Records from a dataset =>
----------------------------------------
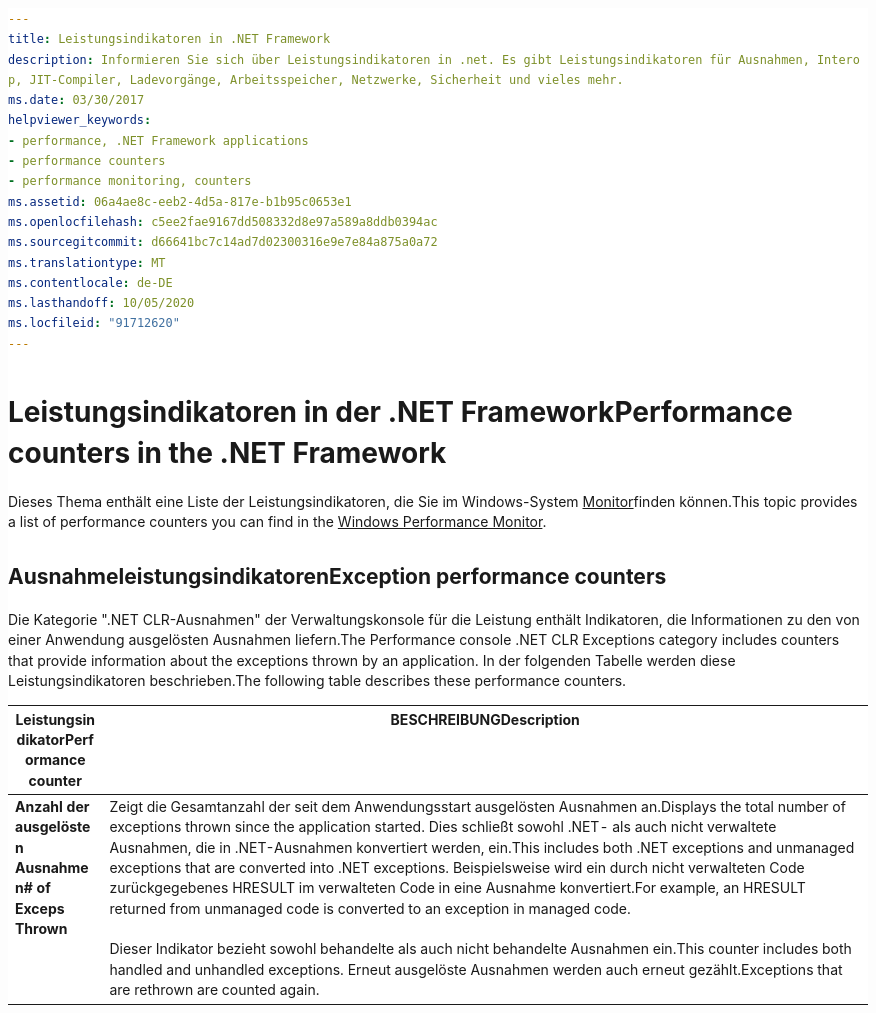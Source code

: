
 ```yaml
---
title: Leistungsindikatoren in .NET Framework
description: Informieren Sie sich über Leistungsindikatoren in .net. Es gibt Leistungsindikatoren für Ausnahmen, Interop, JIT-Compiler, Ladevorgänge, Arbeitsspeicher, Netzwerke, Sicherheit und vieles mehr.
ms.date: 03/30/2017
helpviewer_keywords:
- performance, .NET Framework applications
- performance counters
- performance monitoring, counters
ms.assetid: 06a4ae8c-eeb2-4d5a-817e-b1b95c0653e1
ms.openlocfilehash: c5ee2fae9167dd508332d8e97a589a8ddb0394ac
ms.sourcegitcommit: d66641bc7c14ad7d02300316e9e7e84a875a0a72
ms.translationtype: MT
ms.contentlocale: de-DE
ms.lasthandoff: 10/05/2020
ms.locfileid: "91712620"
---
```

# <a name="performance-counters-in-the-net-framework"></a><span data-ttu-id="cd2cb-104">Leistungsindikatoren in der .NET Framework</span><span class="sxs-lookup"><span data-stu-id="cd2cb-104">Performance counters in the .NET Framework</span></span>

<span data-ttu-id="cd2cb-105">Dieses Thema enthält eine Liste der Leistungsindikatoren, die Sie im Windows-System [Monitor](/previous-versions/windows/it-pro/windows-server-2008-R2-and-2008/cc749249(v=ws.11))finden können.</span><span class="sxs-lookup"><span data-stu-id="cd2cb-105">This topic provides a list of performance counters you can find in the [Windows Performance Monitor](/previous-versions/windows/it-pro/windows-server-2008-R2-and-2008/cc749249(v=ws.11)).</span></span>  

## <a name="exception-performance-counters"></a><span data-ttu-id="cd2cb-106">Ausnahmeleistungsindikatoren</span><span class="sxs-lookup"><span data-stu-id="cd2cb-106">Exception performance counters</span></span>  
 <span data-ttu-id="cd2cb-107">Die Kategorie ".NET CLR-Ausnahmen" der Verwaltungskonsole für die Leistung enthält Indikatoren, die Informationen zu den von einer Anwendung ausgelösten Ausnahmen liefern.</span><span class="sxs-lookup"><span data-stu-id="cd2cb-107">The Performance console .NET CLR Exceptions category includes counters that provide information about the exceptions thrown by an application.</span></span> <span data-ttu-id="cd2cb-108">In der folgenden Tabelle werden diese Leistungsindikatoren beschrieben.</span><span class="sxs-lookup"><span data-stu-id="cd2cb-108">The following table describes these performance counters.</span></span>  
  
|<span data-ttu-id="cd2cb-109">Leistungsindikator</span><span class="sxs-lookup"><span data-stu-id="cd2cb-109">Performance counter</span></span>|<span data-ttu-id="cd2cb-110">BESCHREIBUNG</span><span class="sxs-lookup"><span data-stu-id="cd2cb-110">Description</span></span>|  
|-------------------------|-----------------|  
|<span data-ttu-id="cd2cb-111">**Anzahl der ausgelösten Ausnahmen**</span><span class="sxs-lookup"><span data-stu-id="cd2cb-111">**# of Exceps Thrown**</span></span>|<span data-ttu-id="cd2cb-112">Zeigt die Gesamtanzahl der seit dem Anwendungsstart ausgelösten Ausnahmen an.</span><span class="sxs-lookup"><span data-stu-id="cd2cb-112">Displays the total number of exceptions thrown since the application started.</span></span> <span data-ttu-id="cd2cb-113">Dies schließt sowohl .NET- als auch nicht verwaltete Ausnahmen, die in .NET-Ausnahmen konvertiert werden, ein.</span><span class="sxs-lookup"><span data-stu-id="cd2cb-113">This includes both .NET exceptions and unmanaged exceptions that are converted into .NET exceptions.</span></span> <span data-ttu-id="cd2cb-114">Beispielsweise wird ein durch nicht verwalteten Code zurückgegebenes HRESULT im verwalteten Code in eine Ausnahme konvertiert.</span><span class="sxs-lookup"><span data-stu-id="cd2cb-114">For example, an HRESULT returned from unmanaged code is converted to an exception in managed code.</span></span><br /><br /> <span data-ttu-id="cd2cb-115">Dieser Indikator bezieht sowohl behandelte als auch nicht behandelte Ausnahmen ein.</span><span class="sxs-lookup"><span data-stu-id="cd2cb-115">This counter includes both handled and unhandled exceptions.</span></span> <span data-ttu-id="cd2cb-116">Erneut ausgelöste Ausnahmen werden auch erneut gezählt.</span><span class="sxs-lookup"><span data-stu-id="cd2cb-116">Exceptions that are rethrown are counted again.</span></span>|  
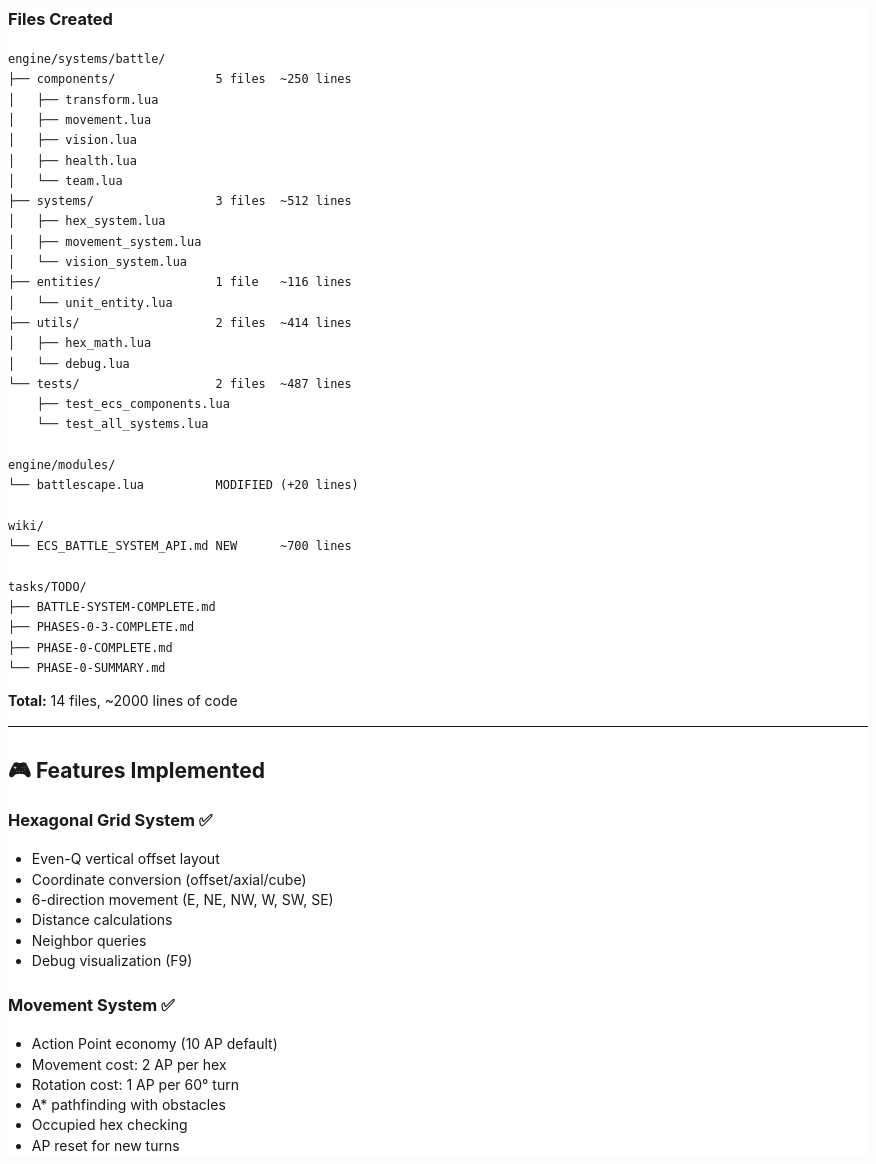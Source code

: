 ### Files Created
```
engine/systems/battle/
├── components/              5 files  ~250 lines
│   ├── transform.lua
│   ├── movement.lua
│   ├── vision.lua
│   ├── health.lua
│   └── team.lua
├── systems/                 3 files  ~512 lines
│   ├── hex_system.lua
│   ├── movement_system.lua
│   └── vision_system.lua
├── entities/                1 file   ~116 lines
│   └── unit_entity.lua
├── utils/                   2 files  ~414 lines
│   ├── hex_math.lua
│   └── debug.lua
└── tests/                   2 files  ~487 lines
    ├── test_ecs_components.lua
    └── test_all_systems.lua

engine/modules/
└── battlescape.lua          MODIFIED (+20 lines)

wiki/
└── ECS_BATTLE_SYSTEM_API.md NEW      ~700 lines

tasks/TODO/
├── BATTLE-SYSTEM-COMPLETE.md
├── PHASES-0-3-COMPLETE.md
├── PHASE-0-COMPLETE.md
└── PHASE-0-SUMMARY.md
```

**Total:** 14 files, ~2000 lines of code

---

## 🎮 Features Implemented

### Hexagonal Grid System ✅
- Even-Q vertical offset layout
- Coordinate conversion (offset/axial/cube)
- 6-direction movement (E, NE, NW, W, SW, SE)
- Distance calculations
- Neighbor queries
- Debug visualization (F9)

### Movement System ✅
- Action Point economy (10 AP default)
- Movement cost: 2 AP per hex
- Rotation cost: 1 AP per 60° turn
- A* pathfinding with obstacles
- Occupied hex checking
- AP reset for new turns
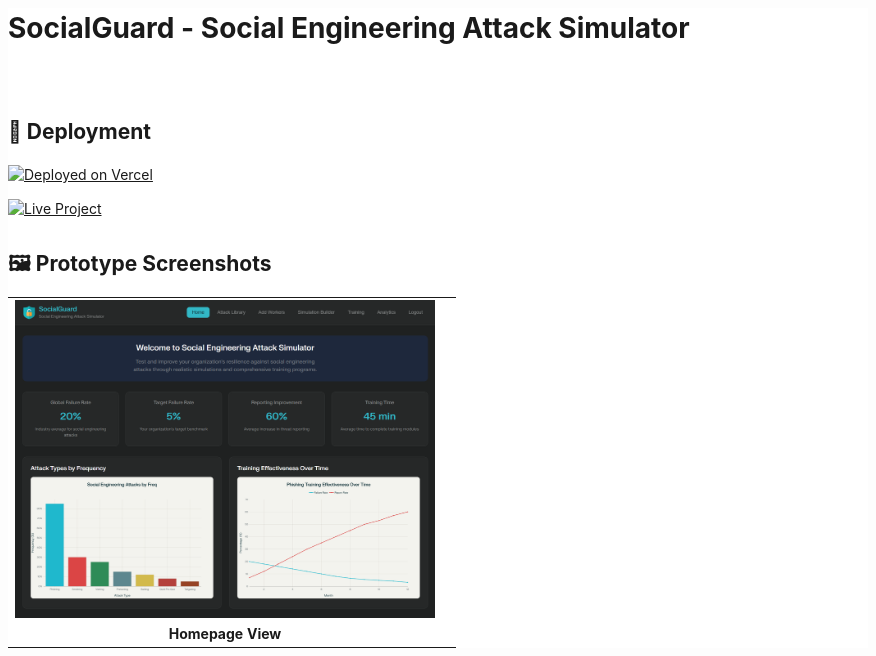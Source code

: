 # SocialGuard - Social Engineering Attack Simulator

&nbsp;

## 🚀 Deployment

[![Deployed on Vercel](https://img.shields.io/badge/Deployed%20on-Vercel-black?style=for-the-badge&logo=vercel)](https://social-guard-rouge.vercel.app/)

[![Live Project](https://img.shields.io/badge/Live%20Project-social--guard--rouge.vercel.app-green?style=for-the-badge&logo=vercel)](https://social-guard-rouge.vercel.app/)

## 🖼️ Prototype Screenshots

<table>
  <tr>
    <td align="center">
      <img src="Frontend/public/dashboard.png" alt="Homepage Screenshot" width="420"/>
      <br/>
      <b>Homepage View</b>
    </td>
    <td align="center">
----------------------------------------
Your instructions =>
From the data, collect all lines where the string "logo" appears.

Exercise response =>
[![Deployed on Vercel](https://img.shields.io/badge/Deployed%20on-Vercel-black?style=for-the-badge&logo=vercel)](https://social-guard-rouge.vercel.app/)
[![Live Project](https://img.shields.io/badge/Live%20Project-social--guard--rouge.vercel.app-green?style=for-the-badge&logo=vercel)](https://social-guard-rouge.vercel.app/)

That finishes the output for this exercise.